All entries are to be reproduced exactly; the pictures are to be omitted.

----- ENTRIES SHOWN -----

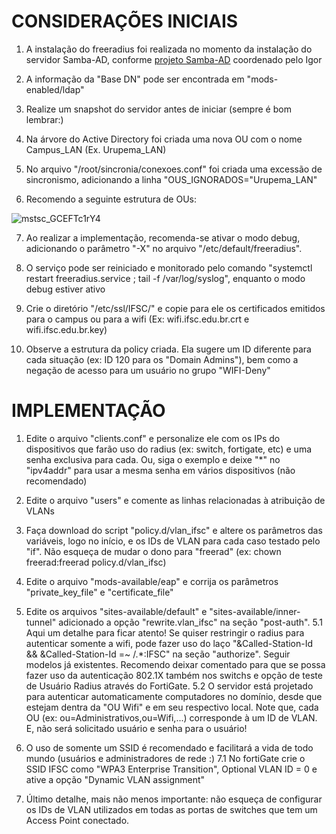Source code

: # CONSIDERAÇÕES INICIAIS

1. A instalação do freeradius foi realizada no momento da instalação do servidor Samba-AD, conforme [projeto Samba-AD]([http://www.google.fr/](https://git.ifsc.edu.br/ctic/cte/samba4/samba4-ad) "Samba-AD IFSC") coordenado pelo Igor

2. A informação da "Base DN" pode ser encontrada em "mods-enabled/ldap"

3. Realize um snapshot do servidor antes de iniciar (sempre é bom lembrar:)

4. Na árvore do Active Directory foi criada uma nova OU com o nome Campus_LAN (Ex. Urupema_LAN)

5. No arquivo "/root/sincronia/conexoes.conf" foi criada uma excessão de sincronismo, adicionando a linha "OUS_IGNORADOS="Urupema_LAN"

6. Recomendo a seguinte estrutura de OUs:

![mstsc_GCEFTc1rY4](https://github.com/verzeletti/freeradius/assets/23221957/c68d673b-3c3e-4e1a-a14b-4a72e77a3def)


7. Ao realizar a implementação, recomenda-se ativar o modo debug, adicionando o parâmetro "-X" no arquivo "/etc/default/freeradius".

8. O serviço pode ser reiniciado e monitorado pelo comando "systemctl restart freeradius.service ; tail -f /var/log/syslog", enquanto o modo debug estiver ativo

9. Crie o diretório "/etc/ssl/IFSC/" e copie para ele os certificados emitidos para o campus ou para a wifi (Ex: wifi.ifsc.edu.br.crt  e wifi.ifsc.edu.br.key)

10. Observe a estrutura da policy criada. Ela sugere um ID diferente para cada situação (ex: ID 120 para os "Domain Admins"), bem como a negação de acesso para um usuário no grupo "WIFI-Deny"



# IMPLEMENTAÇÃO

1. Edite o arquivo "clients.conf" e personalize ele com os IPs do dispositivos que farão uso do radius (ex: switch, fortigate, etc) e uma senha exclusiva para cada. Ou, siga o exemplo e deixe "*" no "ipv4addr" para usar a mesma senha em vários dispositivos (não recomendado)

2. Edite o arquivo "users" e comente as linhas relacionadas à atribuição de VLANs

3. Faça download do script "policy.d/vlan_ifsc" e altere os parâmetros das variáveis, logo no início, e os IDs de VLAN para cada caso testado pelo "if". Não esqueça de mudar o dono para "freerad" (ex: chown freerad:freerad policy.d/vlan_ifsc)

4. Edite o arquivo "mods-available/eap" e corrija os parâmetros "private_key_file" e "certificate_file"

5. Edite os arquivos "sites-available/default" e "sites-available/inner-tunnel" adicionado a opção "rewrite.vlan_ifsc" na seção "post-auth". 
    5.1 Aqui um detalhe para ficar atento! Se quiser restringir o radius para autenticar somente a wifi, pode fazer uso do laço "&Called-Station-Id && &Called-Station-Id =~ /.*:IFSC" na seção "authorize". Seguir modelos já existentes. Recomendo deixar comentado para que se possa fazer uso da autenticação 802.1X também nos switchs e opção de teste de Usuário Radius através do FortiGate.
    5.2 O servidor está projetado para autenticar automaticamente computadores no domínio, desde que estejam dentra da "OU Wifi" e em seu respectivo local. Note que, cada OU (ex: ou=Administrativos,ou=Wifi,...) corresponde à um ID de VLAN. E, não será solicitado usuário e senha para o usuário!

7. O uso de somente um SSID é recomendado e facilitará a vida de todo mundo (usuários e administradores de rede :)
    7.1 No fortiGate crie o SSID IFSC como "WPA3 Enterprise Transition", Optional VLAN ID = 0 e ative a opção "Dynamic VLAN assignment"  

6. Último detalhe, mais não menos importante: não esqueça de configurar os IDs de VLAN utilizados em todas as portas de switches que tem um Access Point conectado.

-----

*YOUR SOLUTION:*
Source code

: # CONSIDERAÇÕES INICIAIS

1. A instalação do freeradius foi realizada no momento da instalação do servidor Samba-AD, conforme [projeto Samba-AD]([http://www.google.fr/](https://git.ifsc.edu.br/ctic/cte/samba4/samba4-ad) "Samba-AD IFSC") coordenado pelo Igor

2. A informação da "Base DN" pode ser encontrada em "mods-enabled/ldap"

3. Realize um snapshot do servidor antes de iniciar (sempre é bom lembrar:)

4. Na árvore do Active Directory foi criada uma nova OU com o nome Campus_LAN (Ex. Urupema_LAN)

5. No arquivo "/root/sincronia/conexoes.conf" foi criada uma excessão de sincronismo, adicionando a linha "OUS_IGNORADOS="Urupema_LAN"

6. Recomendo a seguinte estrutura de OUs:

![mstsc_GCEFTc1rY4](https://github.com/verzeletti/freeradius/assets/23221957/c68d673b-3c3e-4e1a-a14b-4a72e77a3def)


7. Ao realizar a implementação, recomenda-se ativar o modo debug, adicionando o parâmetro "-X" no arquivo "/etc/default/freeradius".

8. O serviço pode ser reiniciado e monitorado pelo comando "systemctl restart freeradius.service ; tail -f /var/log/syslog", enquanto o modo debug estiver ativo

9. Crie o diretório "/etc/ssl/IFSC/" e copie para ele os certificados emitidos para o campus ou para a wifi (Ex: wifi.ifsc.edu.br.crt  e wifi.ifsc.edu.br.key)

10. Observe a estrutura da policy criada. Ela sugere um ID diferente para cada situação (ex: ID 120 para os "Domain Admins"), bem como a negação de acesso para um usuário no grupo "WIFI-Deny"



# IMPLEMENTAÇÃO

1. Edite o arquivo "clients.conf" e personalize ele com os IPs do dispositivos que farão uso do radius (ex: switch, fortigate, etc) e uma senha exclusiva para cada. Ou, siga o exemplo e deixe "*" no "ipv4addr" para usar a mesma senha em vários dispositivos (não recomendado)

2. Edite o arquivo "users" e comente as linhas relacionadas à atribuição de VLANs

3. Faça download do script "policy.d/vlan_ifsc" e altere os parâmetros das variáveis, logo no início, e os IDs de VLAN para cada caso testado pelo "if". Não esqueça de mudar o dono para "freerad" (ex: chown freerad:freerad policy.d/vlan_ifsc)

4. Edite o arquivo "mods-available/eap" e corrija os parâmetros "private_key_file" e "certificate_file"

5. Edite os arquivos "sites-available/default" e "sites-available/inner-tunnel" adicionado a opção "rewrite.vlan_ifsc" na seção "post-auth". 
    5.1 Aqui um detalhe para ficar atento! Se quiser restringir o radius para autenticar somente a wifi, pode fazer uso do laço "&Called-Station-Id && &Called-Station-Id =~ /.*:IFSC" na seção "authorize". Seguir modelos já existentes. Recomendo deixar comentado para que se possa fazer uso da autenticação 802.1X também nos switchs e opção de teste de Usuário Radius através do FortiGate.
    5.2 O servidor está projetado para autenticar automaticamente computadores no domínio, desde que estejam dentra da "OU Wifi" e em seu respectivo local. Note que, cada OU (ex: ou=Administrativos,ou=Wifi,...) corresponde à um ID de VLAN. E, não será solicitado usuário e senha para o usuário!

7. O uso de somente um SSID é recomendado e facilitará a vida de todo mundo (usuários e administradores de rede :)
    7.1 No fortiGate crie o SSID IFSC como "WPA3 Enterprise Transition", Optional VLAN ID = 0 e ative a opção "Dynamic VLAN assignment"  

6. Último detalhe, mais não menos importante: não esqueça de configurar os IDs de VLAN utilizados em todas as portas de switches que tem um Access Point conectado.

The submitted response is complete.